Grafana Data Source Linking in Practice

The final piece is configuring Grafana to know how its data sources relate to each other. This is done through derived fields in Loki and trace-to-logs / trace-to-metrics in Tempo data source settings. A minimal production Grafana provisioning file looks like this:

# grafana/provisioning/datasources/observability.yaml
apiVersion: 1
datasources:
  - name: Prometheus
    type: prometheus
    url: http://prometheus:9090
    isDefault: true
    jsonData:
      exemplarTraceIdDestinations:
        - name: trace_id
          datasourceUid: tempo-uid    # clicking an exemplar opens Tempo

  - name: Loki
    type: loki
    url: http://loki:3100
    jsonData:
      derivedFields:
        - name: TraceID
          matcherRegex: '"trace_id":"(\w+)"'
          url: '$${__value.raw}'
          datasourceUid: tempo-uid    # log line trace_id links to Tempo

  - name: Tempo
    uid: tempo-uid
    type: tempo
    url: http://tempo:3200
    jsonData:
      tracesToLogsV2:
        datasourceUid: loki-uid
        tags:
          - key: service.name
            value: service_name       # auto-filters Loki by service
      tracesToMetrics:
        datasourceUid: prometheus-uid
        tags:
          - key: service.name
            value: job
        queries:
          - name: Request rate
            query: rate(http_server_duration_count{job="$${__tags.job}"}[5m])
      serviceMap:
        datasourceUid: prometheus-uid

With this configuration in place, every alert becomes a starting point, not an endpoint.

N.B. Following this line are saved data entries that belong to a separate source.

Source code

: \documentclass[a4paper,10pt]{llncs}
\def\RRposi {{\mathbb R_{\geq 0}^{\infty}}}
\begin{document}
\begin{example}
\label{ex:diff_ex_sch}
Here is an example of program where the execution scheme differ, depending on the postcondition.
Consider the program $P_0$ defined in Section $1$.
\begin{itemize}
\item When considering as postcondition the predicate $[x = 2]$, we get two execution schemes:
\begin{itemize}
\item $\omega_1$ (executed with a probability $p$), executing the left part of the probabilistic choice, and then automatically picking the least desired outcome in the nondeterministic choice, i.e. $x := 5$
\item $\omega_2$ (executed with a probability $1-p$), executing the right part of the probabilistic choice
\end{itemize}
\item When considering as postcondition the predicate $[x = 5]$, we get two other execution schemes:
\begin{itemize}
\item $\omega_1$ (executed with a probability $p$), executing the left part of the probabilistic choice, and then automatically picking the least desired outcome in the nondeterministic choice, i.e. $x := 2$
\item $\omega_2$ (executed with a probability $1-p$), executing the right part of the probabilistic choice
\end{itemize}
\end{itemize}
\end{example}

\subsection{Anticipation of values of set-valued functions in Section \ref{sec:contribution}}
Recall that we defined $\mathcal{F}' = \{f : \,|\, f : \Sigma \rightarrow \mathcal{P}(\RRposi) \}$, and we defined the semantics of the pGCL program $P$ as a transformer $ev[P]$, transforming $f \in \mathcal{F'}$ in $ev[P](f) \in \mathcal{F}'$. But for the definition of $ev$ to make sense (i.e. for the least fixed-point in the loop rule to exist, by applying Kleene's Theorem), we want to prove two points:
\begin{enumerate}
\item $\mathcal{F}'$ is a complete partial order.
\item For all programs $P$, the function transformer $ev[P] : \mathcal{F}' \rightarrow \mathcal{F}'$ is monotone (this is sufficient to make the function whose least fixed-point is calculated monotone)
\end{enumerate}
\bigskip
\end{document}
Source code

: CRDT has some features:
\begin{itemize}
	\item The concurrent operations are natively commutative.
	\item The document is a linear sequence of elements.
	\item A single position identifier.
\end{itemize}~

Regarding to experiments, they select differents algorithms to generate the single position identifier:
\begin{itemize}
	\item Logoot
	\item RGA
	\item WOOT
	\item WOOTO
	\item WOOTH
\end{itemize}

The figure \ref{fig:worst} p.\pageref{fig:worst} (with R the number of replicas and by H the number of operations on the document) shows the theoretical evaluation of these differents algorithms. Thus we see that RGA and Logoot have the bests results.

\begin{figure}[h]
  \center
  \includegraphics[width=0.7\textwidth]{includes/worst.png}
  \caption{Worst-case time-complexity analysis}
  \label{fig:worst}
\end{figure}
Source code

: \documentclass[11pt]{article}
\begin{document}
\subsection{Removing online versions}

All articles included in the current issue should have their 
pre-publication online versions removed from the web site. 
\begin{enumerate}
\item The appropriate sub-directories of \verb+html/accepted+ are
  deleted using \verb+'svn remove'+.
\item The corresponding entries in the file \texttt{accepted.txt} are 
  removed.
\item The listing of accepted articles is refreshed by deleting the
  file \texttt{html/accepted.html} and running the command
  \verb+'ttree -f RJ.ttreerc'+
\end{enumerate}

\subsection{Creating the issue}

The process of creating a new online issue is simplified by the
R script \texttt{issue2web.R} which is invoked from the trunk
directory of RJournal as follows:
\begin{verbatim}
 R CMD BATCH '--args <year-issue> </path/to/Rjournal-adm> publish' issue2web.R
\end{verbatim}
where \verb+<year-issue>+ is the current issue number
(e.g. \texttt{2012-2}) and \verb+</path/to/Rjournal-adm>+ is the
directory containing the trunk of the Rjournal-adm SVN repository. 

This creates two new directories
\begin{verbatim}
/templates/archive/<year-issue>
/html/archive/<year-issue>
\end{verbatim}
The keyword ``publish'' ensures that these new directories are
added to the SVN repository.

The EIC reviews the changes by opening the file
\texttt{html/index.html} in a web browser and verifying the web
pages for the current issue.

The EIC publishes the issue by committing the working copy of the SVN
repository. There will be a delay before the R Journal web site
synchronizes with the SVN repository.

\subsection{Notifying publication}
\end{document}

An SRE sees an error rate spike on the Prometheus panel, clicks an exemplar dot, lands in Tempo on the specific trace, sees which span failed, clicks the Loki link on that span, reads the exact error log line — all within a single Grafana session, all in under thirty seconds. That is unified observability working as intended.

Production pitfall — clock skew kills correlation: Exemplar links and trace-to-log pivots depend on time alignment. If your Loki ingestion timestamp differs from your span start time by more than a few seconds — due to clock skew between hosts, buffering in the OTel Collector, or Loki's max_chunk_age — the derived field link will open Loki at the wrong time window and return no results. Enforce NTP on all nodes (chrony with a consistent upstream), and configure the OTel Collector's batch processor to flush frequently (under 5 s). Monitor Collector pipeline latency with otelcol_processor_batch_timeout_trigger_send.